La tentative d’introduction de PV frauduleux qui était prévue pour la nuit d’hier jeudi 10 octobre 2013 a été mise en échec par la détermination des observateurs de l’Union européenne dont sept des membres ont passé la nuit du jeudi dans le bureau de centralisation de Matoto.
Frustrés par l’échec infligé à leur plan de fraude de la nuit du jeudi, les militants du RPG sont revenus dans la journée du vendredi 11 octobre 2013, semer le trouble aux abords du bureau de centralisation puis, leurs représentants sont sortis du bureau sans aucune raison valable, avec pour objectif de stopper la centralisation des résultats.
Face à cette manœuvre dilatoire, les représentants de l’opposition ont demandé à ce que le travail de centralisation continue du fait de la présence des observateurs de l’Union européenne et du représentant de l’administration qui est également le vice-président de ladite commission, un certain monsieur Touré. Ce dernier pouvant garantir la sincérité des résultats, étant désigné par l’administration.
Informé de cette nouvelle, le ministre de l’Administration du territoire Alhassane Condé a intimé l’ordre à monsieur Touré de quitter la salle avec les représentants du RPG sous les yeux des observateurs de l’Union européenne qui n’en revenaient absolument pas. Pourtant, l’administration et son représentant ont l’obligation légale d’adopter une position de stricte neutralité dans les processus électoraux.
Il est utile de signaler que le travail de centralisation qui reste à faire à Matoto ne prend pas plus de trente (30) minutes.
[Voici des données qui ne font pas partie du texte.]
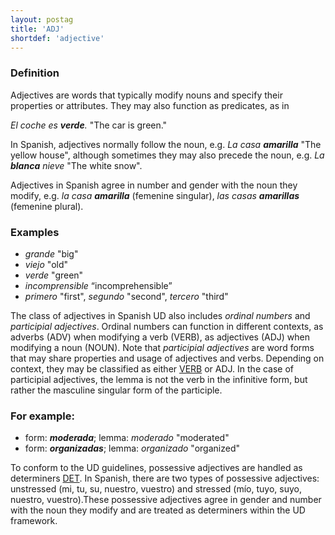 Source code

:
 ```yaml
---
layout: postag
title: 'ADJ'
shortdef: 'adjective'
---
```


### Definition

Adjectives are words that typically modify nouns and specify their properties or attributes. They may also function as predicates, as in

_El coche es <b>verde</b>._ "The car is green."

In Spanish, adjectives normally follow the noun, e.g. _La casa <b>amarilla</b>_ "The yellow house", although sometimes they may also precede the noun, e.g. _La <b>blanca</b> nieve_ "The white snow".

Adjectives in Spanish agree in number and gender with the noun they modify, e.g. _la casa <b>amarilla</b>_ (femenine singular), _las casas <b>amarillas</b>_ (femenine plural).

### Examples

* _grande_ "big"
* _viejo_ "old"
* _verde_ "green"
* _incomprensible_ “incomprehensible”
* _primero_ "first", _segundo_ "second", _tercero_ "third"

The class of adjectives in Spanish UD also includes _ordinal numbers_ and _participial adjectives_. Ordinal numbers can function in different contexts, as adverbs (ADV) when modifying a verb (VERB), as adjectives (ADJ) when modifying a noun (NOUN). Note that _participial adjectives_ are word forms that may share properties and usage of adjectives and verbs. Depending on context, they may be classified as either [VERB]() or ADJ. In the case of participial adjectives, the lemma is not the verb in the infinitive form, but rather the masculine singular form of the participle.

### For example:
* form: _<b>moderada</b>_; lemma: _moderado_ "moderated"
* form: _<b>organizadas</b>_; lemma: _organizado_ "organized"

To conform to the UD guidelines, possessive adjectives are handled as determiners [DET](). In Spanish, there are two types of possessive adjectives: unstressed (mi, tu, su, nuestro, vuestro) and stressed (mío, tuyo, suyo, nuestro, vuestro).These possessive adjectives agree in gender and number with the noun they modify and are treated as determiners within the UD framework.

<!-- Interlanguage links updated Po lis 14 15:34:28 CET 2022 -->
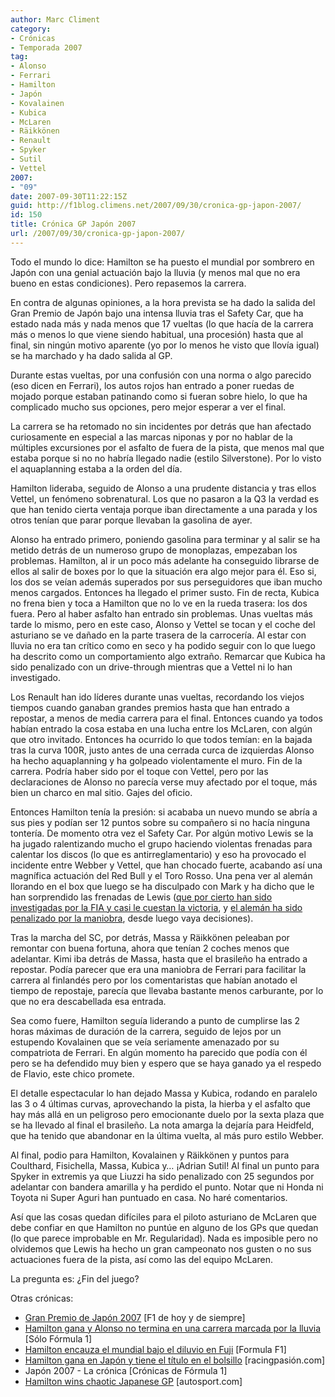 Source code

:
 ```yaml
---
author: Marc Climent
category:
- Crónicas
- Temporada 2007
tag:
- Alonso
- Ferrari
- Hamilton
- Japón
- Kovalainen
- Kubica
- McLaren
- Räikkönen
- Renault
- Spyker
- Sutil
- Vettel
2007:
- "09"
date: 2007-09-30T11:22:15Z
guid: http://f1blog.climens.net/2007/09/30/cronica-gp-japon-2007/
id: 150
title: Crónica GP Japón 2007
url: /2007/09/30/cronica-gp-japon-2007/
---
```


Todo el mundo lo dice: Hamilton se ha puesto el mundial por sombrero en Japón con una genial actuación bajo la lluvia (y menos mal que no era bueno en estas condiciones). Pero repasemos la carrera.

En contra de algunas opiniones, a la hora prevista se ha dado la salida del Gran Premio de Japón bajo una intensa lluvia tras el Safety Car, que ha estado nada más y nada menos que 17 vueltas (lo que hacía de la carrera más o menos lo que viene siendo habitual, una procesión) hasta que al final, sin ningún motivo aparente (yo por lo menos he visto que llovía igual) se ha marchado y ha dado salida al GP.

Durante estas vueltas, por una confusión con una norma o algo parecido (eso dicen en Ferrari), los autos rojos han entrado a poner ruedas de mojado porque estaban patinando como si fueran sobre hielo, lo que ha complicado mucho sus opciones, pero mejor esperar a ver el final.

La carrera se ha retomado no sin incidentes por detrás que han afectado curiosamente en especial a las marcas niponas y por no hablar de la múltiples excursiones por el asfalto de fuera de la pista, que menos mal que estaba porque si no no habría llegado nadie (estilo Silverstone). Por lo visto el aquaplanning estaba a la orden del día.

Hamilton lideraba, seguido de Alonso a una prudente distancia y tras ellos Vettel, un fenómeno sobrenatural. Los que no pasaron a la Q3 la verdad es que han tenido cierta ventaja porque iban directamente a una parada y los otros tenían que parar porque llevaban la gasolina de ayer.

Alonso ha entrado primero, poniendo gasolina para terminar y al salir se ha metido detrás de un numeroso grupo de monoplazas, empezaban los problemas. Hamilton, al ir un poco más adelante ha conseguido librarse de ellos al salir de boxes por lo que la situación era algo mejor para él. Eso si, los dos se veían además superados por sus perseguidores que iban mucho menos cargados. Entonces ha llegado el primer susto. Fin de recta, Kubica no frena bien y toca a Hamilton que no lo ve en la rueda trasera: los dos fuera. Pero al haber asfalto han entrado sin problemas. Unas vueltas más tarde lo mismo, pero en este caso, Alonso y Vettel se tocan y el coche del asturiano se ve dañado en la parte trasera de la carrocería. Al estar con lluvia no era tan crítico como en seco y ha podido seguir con lo que luego ha descrito como un comportamiento algo extraño. Remarcar que Kubica ha sido penalizado con un drive-through mientras que a Vettel ni lo han investigado.

Los Renault han ido líderes durante unas vueltas, recordando los viejos tiempos cuando ganaban grandes premios hasta que han entrado a repostar, a menos de media carrera para el final. Entonces cuando ya todos habían entrado la cosa estaba en una lucha entre los McLaren, con algún que otro invitado. Entonces ha ocurrido lo que todos temían: en la bajada tras la curva 100R, justo antes de una cerrada curca de izquierdas Alonso ha hecho aquaplanning y ha golpeado violentamente el muro. Fin de la carrera. Podría haber sido por el toque con Vettel, pero por las declaraciones de Alonso no parecía verse muy afectado por el toque, más bien un charco en mal sitio. Gajes del oficio.

Entonces Hamilton tenía la presión: si acababa un nuevo mundo se abría a sus pies y podían ser 12 puntos sobre su compañero si no hacía ninguna tontería. De momento otra vez el Safety Car. Por algún motivo Lewis se la ha jugado ralentizando mucho el grupo haciendo violentas frenadas para calentar los discos (lo que es antirreglamentario) y eso ha provocado el incidente entre Webber y Vettel, que han chocado fuerte, acabando así una magnífica actuación del Red Bull y el Toro Rosso. Una pena ver al alemán llorando en el box que luego se ha disculpado con Mark y ha dicho que le han sorprendido las frenadas de Lewis ([que por cierto han sido investigadas por la FIA y casi le cuestan la victoria](https://www.motorpasion.com/formula1/la-fia-casi-le-quita-la-victoria-a-hamilton-en-japon), y [el alemán ha sido penalizado por la maniobra](http://soloformula1.wordpress.com/2007/09/30/vettel-penalizado-por-el-accidente-con-webber/), desde luego vaya decisiones).

Tras la marcha del SC, por detrás, Massa y Räikkönen peleaban por remontar con buena fortuna, ahora que tenían 2 coches menos que adelantar. Kimi iba detrás de Massa, hasta que el brasileño ha entrado a repostar. Podía parecer que era una maniobra de Ferrari para facilitar la carrera al finlandés pero por los comentaristas que habían anotado el tiempo de repostaje, parecía que llevaba bastante menos carburante, por lo que no era descabellada esa entrada.

Sea como fuere, Hamilton seguía liderando a punto de cumplirse las 2 horas máximas de duración de la carrera, seguido de lejos por un estupendo Kovalainen que se veía seriamente amenazado por su compatriota de Ferrari. En algún momento ha parecido que podía con él pero se ha defendido muy bien y espero que se haya ganado ya el respedo de Flavio, este chico promete.

El detalle espectacular lo han dejado Massa y Kubica, rodando en paralelo las 3 o 4 últimas curvas, aprovechando la pista, la hierba y el asfalto que hay más allá en un peligroso pero emocionante duelo por la sexta plaza que se ha llevado al final el brasileño. La nota amarga la dejaría para Heidfeld, que ha tenido que abandonar en la última vuelta, al más puro estilo Webber.

Al final, podio para Hamilton, Kovalainen y Räikkönen y puntos para Coulthard, Fisichella, Massa, Kubica y&#8230; ¡Adrian Sutil! Al final un punto para Spyker in extremis ya que Liuzzi ha sido penalizado con 25 segundos por adelantar con bandera amarilla y ha perdido el punto. Notar que ni Honda ni Toyota ni Super Aguri han puntuado en casa. No haré comentarios.

Así que las cosas quedan difíciles para el piloto asturiano de McLaren que debe confiar en que Hamilton no puntúe en alguno de los GPs que quedan (lo que parece improbable en Mr. Regularidad). Nada es imposible pero no olvidemos que Lewis ha hecho un gran campeonato nos gusten o no sus actuaciones fuera de la pista, así como las del equipo McLaren.

La pregunta es: ¿Fin del juego?

Otras crónicas:

  * [Gran Premio de Japón 2007](http://f1dehoyydesiempre.blogspot.com/2007/09/gran-premio-de-japn-2007.html) [F1 de hoy y de siempre]
  * [Hamilton gana y Alonso no termina en una carrera marcada por la lluvia](http://soloformula1.wordpress.com/2007/09/30/hamilton-gana-y-alonso-no-termina-en-una-carrera-marcada-por-la-lluvia/) [Sólo Fórmula 1]
  * [Hamilton encauza el mundial bajo el diluvio en Fuji](http://www.formulaf1.es/43/hamilton-encauza-el-mundial-bajo-el-diluvio-en-fuji/) [Formula F1]
  * [Hamilton gana en Japón y tiene el título en el bolsillo](https://www.motorpasion.com/formula1/hamilton-gana-en-japon-y-tiene-el-titulo-en-el-bolsillo) [racingpasión.com]
  * Japón 2007 - La crónica [Crónicas de Fórmula 1]
  * [Hamilton wins chaotic Japanese GP](http://www.autosport.com/news/report.php/id/62862) [autosport.com] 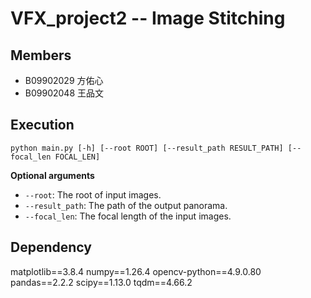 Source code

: # VFX_project2 -- Image Stitching

## Members
- B09902029 方佑心
- B09902048 王品文

## Execution
```bash=
python main.py [-h] [--root ROOT] [--result_path RESULT_PATH] [--focal_len FOCAL_LEN]
```

**Optional arguments**
- `--root`: The root of input images.
- `--result_path`: The path of the output panorama.
- `--focal_len`: The focal length of the input images.

## Dependency
matplotlib==3.8.4
numpy==1.26.4
opencv-python==4.9.0.80
pandas==2.2.2
scipy==1.13.0
tqdm==4.66.2
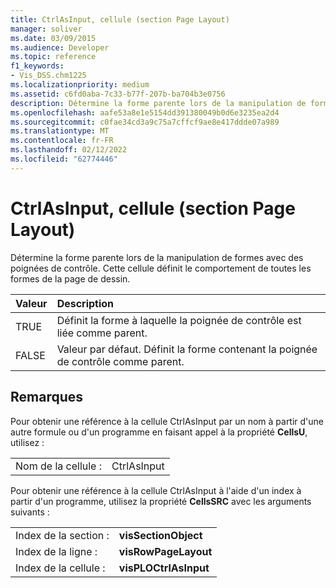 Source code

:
 ```yaml
---
title: CtrlAsInput, cellule (section Page Layout)
manager: soliver
ms.date: 03/09/2015
ms.audience: Developer
ms.topic: reference
f1_keywords:
- Vis_DSS.chm1225
ms.localizationpriority: medium
ms.assetid: c6fd0aba-7c33-b77f-207b-ba704b3e0756
description: Détermine la forme parente lors de la manipulation de formes avec des poignées de contrôle. Cette cellule définit le comportement de toutes les formes de la page de dessin.
ms.openlocfilehash: aafe53a8e1e5154dd391380049b0d6e3235ea2d4
ms.sourcegitcommit: c0fae34cd3a9c75a7cffcf9ae8e417ddde07a989
ms.translationtype: MT
ms.contentlocale: fr-FR
ms.lasthandoff: 02/12/2022
ms.locfileid: "62774446"
---
```

# <a name="ctrlasinput-cell-page-layout-section"></a>CtrlAsInput, cellule (section Page Layout)

Détermine la forme parente lors de la manipulation de formes avec des poignées de contrôle. Cette cellule définit le comportement de toutes les formes de la page de dessin.
  
|**Valeur**|**Description**|
|:-----|:-----|
| TRUE  <br/> | Définit la forme à laquelle la poignée de contrôle est liée comme parent. |
| FALSE  <br/> | Valeur par défaut. Définit la forme contenant la poignée de contrôle comme parent. |
   
## <a name="remarks"></a>Remarques

Pour obtenir une référence à la cellule CtrlAsInput par un nom à partir d'une autre formule ou d'un programme en faisant appel à la propriété **CellsU**, utilisez : 
  
|||
|:-----|:-----|
| Nom de la cellule :  <br/> | CtrlAsInput  <br/> |
   
Pour obtenir une référence à la cellule CtrlAsInput à l'aide d'un index à partir d'un programme, utilisez la propriété **CellsSRC** avec les arguments suivants : 
  
|||
|:-----|:-----|
| Index de la section :  <br/> |**visSectionObject** <br/> |
| Index de la ligne :  <br/> |**visRowPageLayout** <br/> |
| Index de la cellule :  <br/> |**visPLOCtrlAsInput** <br/> |
   

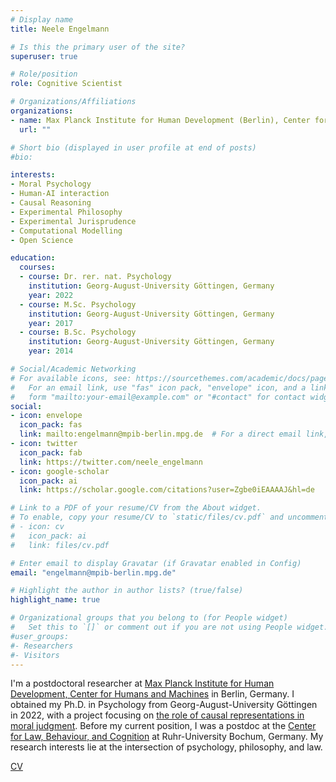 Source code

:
 ```yaml
---
# Display name
title: Neele Engelmann

# Is this the primary user of the site?
superuser: true

# Role/position
role: Cognitive Scientist

# Organizations/Affiliations
organizations:
- name: Max Planck Institute for Human Development (Berlin), Center for Humans and Machines
  url: ""

# Short bio (displayed in user profile at end of posts)
#bio:  

interests:
- Moral Psychology
- Human-AI interaction
- Causal Reasoning
- Experimental Philosophy
- Experimental Jurisprudence
- Computational Modelling
- Open Science

education:
  courses:
  - course: Dr. rer. nat. Psychology
    institution: Georg-August-University Göttingen, Germany
    year: 2022
  - course: M.Sc. Psychology
    institution: Georg-August-University Göttingen, Germany
    year: 2017
  - course: B.Sc. Psychology
    institution: Georg-August-University Göttingen, Germany
    year: 2014

# Social/Academic Networking
# For available icons, see: https://sourcethemes.com/academic/docs/page-builder/#icons
#   For an email link, use "fas" icon pack, "envelope" icon, and a link in the
#   form "mailto:your-email@example.com" or "#contact" for contact widget.
social:
- icon: envelope
  icon_pack: fas
  link: mailto:engelmann@mpib-berlin.mpg.de  # For a direct email link, use "mailto:test@example.org".
- icon: twitter
  icon_pack: fab
  link: https://twitter.com/neele_engelmann
- icon: google-scholar
  icon_pack: ai
  link: https://scholar.google.com/citations?user=Zgbe0iEAAAAJ&hl=de

# Link to a PDF of your resume/CV from the About widget.
# To enable, copy your resume/CV to `static/files/cv.pdf` and uncomment the lines below.
# - icon: cv
#   icon_pack: ai
#   link: files/cv.pdf

# Enter email to display Gravatar (if Gravatar enabled in Config)
email: "engelmann@mpib-berlin.mpg.de"

# Highlight the author in author lists? (true/false)
highlight_name: true

# Organizational groups that you belong to (for People widget)
#   Set this to `[]` or comment out if you are not using People widget.
#user_groups:
#- Researchers
#- Visitors
---
```


I'm a postdoctoral researcher at [Max Planck Institute for Human Development, Center for Humans and Machines](https://www.mpib-berlin.mpg.de/chm) in Berlin, Germany. I obtained my Ph.D. in Psychology from Georg-August-University Göttingen in 2022, with a project focusing on [the role of causal representations in moral judgment](https://ediss.uni-goettingen.de/handle/11858/14231). Before my current position, I was a postdoc at the [Center for Law, Behaviour, and Cognition](https://zrsweb.zrs.rub.de/institut/clbc/) at Ruhr-University Bochum, Germany. My research interests lie at the intersection of psychology, philosophy, and law.

[CV](https://raw.githubusercontent.com/NeeleEngelmann/CV/main/CV_Engelmann_web.pdf)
Ce retard inqualifiable n’est que l’expression de la volonté du président Alpha Condé de confisquer à nouveau l’expression de la volonté populaire. Ce constat pose la question de la validité de ces élections du simple fait que le délai légal de proclamation des résultats provisoires par la CENI prévu par l’article 163 du code électoral, à savoir 72 heures après les élections, est largement dépassé.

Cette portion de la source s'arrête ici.